> [Task objective]: Determine the number of lines in the following entries that hold the word "part". Give only that number.

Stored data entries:
######

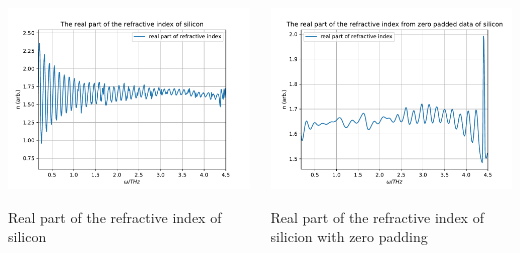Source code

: \documentclass[aspectratio=1610, 9pt]{beamer}
\begin{document}
\begin{frame}
  \begin{center}
    \begin{columns}
      \begin{column}
        \includegraphics[width=\textwidth]{silicon/THz_real_index.pdf}
        \caption{Real part of the refractive index of silicon}
      \end{column}
      \begin{column}
        \includegraphics[width=\textwidth]{silicon/THz_real_index_zero.pdf}
        \caption{Real part of the refractive index of silicion with zero padding}
      \end{column}
    \end{columns}
  \end{center}
\end{frame}
\end{document}
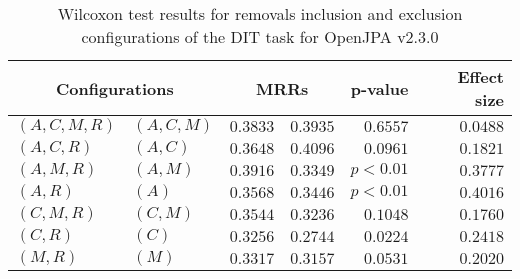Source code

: 
\begin{table}
\begin{spacing}{1.2}
\centering
\caption{Wilcoxon test results for removals inclusion and exclusion configurations of the DIT task for OpenJPA v2.3.0}
\label{table:versus-wilcox-openjpa-dit-removals}
\begin{tabular}{ll|rr|rr}
\toprule
      \multicolumn{2}{c|}{Configurations} &          \multicolumn{2}{c|}{MRRs} &       p-value & Effect size \\
\midrule
 $(A,C,M,R)$ &  $(A,C,M)$ & $0.3833$ & $0.3935$ & $0.6557$ &    $0.0488$ \\
   $(A,C,R)$ &    $(A,C)$ & $0.3648$ & $0.4096$ & $0.0961$ &    $0.1821$ \\
   $(A,M,R)$ &    $(A,M)$ & $0.3916$ & $0.3349$ & $p<0.01$ &    $0.3777$ \\
     $(A,R)$ &      $(A)$ & $0.3568$ & $0.3446$ & $p<0.01$ &    $0.4016$ \\
   $(C,M,R)$ &    $(C,M)$ & $0.3544$ & $0.3236$ & $0.1048$ &    $0.1760$ \\
     $(C,R)$ &      $(C)$ & $0.3256$ & $0.2744$ & $0.0224$ &    $0.2418$ \\
     $(M,R)$ &      $(M)$ & $0.3317$ & $0.3157$ & $0.0531$ &    $0.2020$ \\
\bottomrule
\end{tabular}

\end{spacing}
\end{table}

######

> [Solution for this problem]: 2